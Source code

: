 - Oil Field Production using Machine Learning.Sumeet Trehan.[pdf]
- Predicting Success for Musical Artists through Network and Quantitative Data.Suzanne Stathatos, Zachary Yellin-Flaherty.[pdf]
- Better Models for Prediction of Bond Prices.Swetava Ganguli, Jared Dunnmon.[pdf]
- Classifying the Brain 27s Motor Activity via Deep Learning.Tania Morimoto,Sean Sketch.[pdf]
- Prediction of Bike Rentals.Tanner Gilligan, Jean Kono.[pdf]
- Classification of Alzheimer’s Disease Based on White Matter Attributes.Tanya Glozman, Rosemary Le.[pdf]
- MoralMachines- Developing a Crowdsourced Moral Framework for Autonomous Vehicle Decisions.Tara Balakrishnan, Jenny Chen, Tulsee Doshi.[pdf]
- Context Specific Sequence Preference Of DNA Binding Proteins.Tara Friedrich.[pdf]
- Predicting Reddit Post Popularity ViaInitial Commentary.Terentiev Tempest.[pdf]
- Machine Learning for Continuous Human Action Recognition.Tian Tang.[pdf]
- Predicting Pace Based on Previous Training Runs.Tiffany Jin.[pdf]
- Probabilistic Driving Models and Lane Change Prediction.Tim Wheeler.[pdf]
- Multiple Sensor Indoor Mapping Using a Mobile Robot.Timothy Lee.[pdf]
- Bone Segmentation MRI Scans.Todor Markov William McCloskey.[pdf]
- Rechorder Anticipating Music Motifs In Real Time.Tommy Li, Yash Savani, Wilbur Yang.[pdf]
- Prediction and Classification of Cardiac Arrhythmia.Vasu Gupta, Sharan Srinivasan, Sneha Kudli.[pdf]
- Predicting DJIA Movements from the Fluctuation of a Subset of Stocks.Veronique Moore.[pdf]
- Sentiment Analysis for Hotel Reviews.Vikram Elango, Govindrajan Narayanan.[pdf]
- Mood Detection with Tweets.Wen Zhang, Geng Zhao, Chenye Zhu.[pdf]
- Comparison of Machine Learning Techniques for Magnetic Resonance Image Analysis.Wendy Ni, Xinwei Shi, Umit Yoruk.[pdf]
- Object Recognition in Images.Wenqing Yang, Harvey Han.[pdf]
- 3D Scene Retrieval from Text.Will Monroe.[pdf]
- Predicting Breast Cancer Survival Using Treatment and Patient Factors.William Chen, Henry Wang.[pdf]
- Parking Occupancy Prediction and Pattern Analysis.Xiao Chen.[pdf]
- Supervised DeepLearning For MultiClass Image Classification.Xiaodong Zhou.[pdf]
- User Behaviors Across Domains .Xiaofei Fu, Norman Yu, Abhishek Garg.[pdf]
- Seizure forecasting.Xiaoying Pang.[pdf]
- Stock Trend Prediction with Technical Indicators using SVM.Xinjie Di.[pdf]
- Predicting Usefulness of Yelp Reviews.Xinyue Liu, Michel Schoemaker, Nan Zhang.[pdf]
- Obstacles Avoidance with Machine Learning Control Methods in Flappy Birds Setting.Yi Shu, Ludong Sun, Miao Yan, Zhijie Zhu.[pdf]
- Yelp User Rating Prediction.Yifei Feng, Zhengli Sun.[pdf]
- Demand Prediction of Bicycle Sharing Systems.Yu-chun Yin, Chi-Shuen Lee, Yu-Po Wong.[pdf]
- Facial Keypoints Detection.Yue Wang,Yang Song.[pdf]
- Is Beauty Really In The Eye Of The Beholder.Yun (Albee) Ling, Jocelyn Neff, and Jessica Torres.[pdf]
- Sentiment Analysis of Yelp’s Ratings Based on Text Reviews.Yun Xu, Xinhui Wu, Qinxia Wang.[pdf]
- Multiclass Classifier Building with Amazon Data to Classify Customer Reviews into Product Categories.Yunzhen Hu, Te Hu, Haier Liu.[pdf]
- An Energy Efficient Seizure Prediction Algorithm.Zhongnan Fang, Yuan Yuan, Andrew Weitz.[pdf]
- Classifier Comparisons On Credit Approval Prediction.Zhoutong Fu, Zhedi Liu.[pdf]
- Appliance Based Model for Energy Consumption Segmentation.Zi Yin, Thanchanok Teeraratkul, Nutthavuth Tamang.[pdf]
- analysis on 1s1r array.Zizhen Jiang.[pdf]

> **Task objective**:
Among the lines above, repeat exactly those from the line with "- Predicting Reddit" to the line with "- Sentiment Analysis of", counting both ends.

> **Exercise solution**:
- Predicting Reddit Post Popularity ViaInitial Commentary.Terentiev Tempest.[pdf]
- Machine Learning for Continuous Human Action Recognition.Tian Tang.[pdf]
- Predicting Pace Based on Previous Training Runs.Tiffany Jin.[pdf]
- Probabilistic Driving Models and Lane Change Prediction.Tim Wheeler.[pdf]
- Multiple Sensor Indoor Mapping Using a Mobile Robot.Timothy Lee.[pdf]
- Bone Segmentation MRI Scans.Todor Markov William McCloskey.[pdf]
- Rechorder Anticipating Music Motifs In Real Time.Tommy Li, Yash Savani, Wilbur Yang.[pdf]
- Prediction and Classification of Cardiac Arrhythmia.Vasu Gupta, Sharan Srinivasan, Sneha Kudli.[pdf]
- Predicting DJIA Movements from the Fluctuation of a Subset of Stocks.Veronique Moore.[pdf]
- Sentiment Analysis for Hotel Reviews.Vikram Elango, Govindrajan Narayanan.[pdf]
- Mood Detection with Tweets.Wen Zhang, Geng Zhao, Chenye Zhu.[pdf]
- Comparison of Machine Learning Techniques for Magnetic Resonance Image Analysis.Wendy Ni, Xinwei Shi, Umit Yoruk.[pdf]
- Object Recognition in Images.Wenqing Yang, Harvey Han.[pdf]
- 3D Scene Retrieval from Text.Will Monroe.[pdf]
- Predicting Breast Cancer Survival Using Treatment and Patient Factors.William Chen, Henry Wang.[pdf]
- Parking Occupancy Prediction and Pattern Analysis.Xiao Chen.[pdf]
- Supervised DeepLearning For MultiClass Image Classification.Xiaodong Zhou.[pdf]
- User Behaviors Across Domains .Xiaofei Fu, Norman Yu, Abhishek Garg.[pdf]
- Seizure forecasting.Xiaoying Pang.[pdf]
- Stock Trend Prediction with Technical Indicators using SVM.Xinjie Di.[pdf]
- Predicting Usefulness of Yelp Reviews.Xinyue Liu, Michel Schoemaker, Nan Zhang.[pdf]
- Obstacles Avoidance with Machine Learning Control Methods in Flappy Birds Setting.Yi Shu, Ludong Sun, Miao Yan, Zhijie Zhu.[pdf]
- Yelp User Rating Prediction.Yifei Feng, Zhengli Sun.[pdf]
- Demand Prediction of Bicycle Sharing Systems.Yu-chun Yin, Chi-Shuen Lee, Yu-Po Wong.[pdf]
- Facial Keypoints Detection.Yue Wang,Yang Song.[pdf]
- Is Beauty Really In The Eye Of The Beholder.Yun (Albee) Ling, Jocelyn Neff, and Jessica Torres.[pdf]
- Sentiment Analysis of Yelp’s Ratings Based on Text Reviews.Yun Xu, Xinhui Wu, Qinxia Wang.[pdf]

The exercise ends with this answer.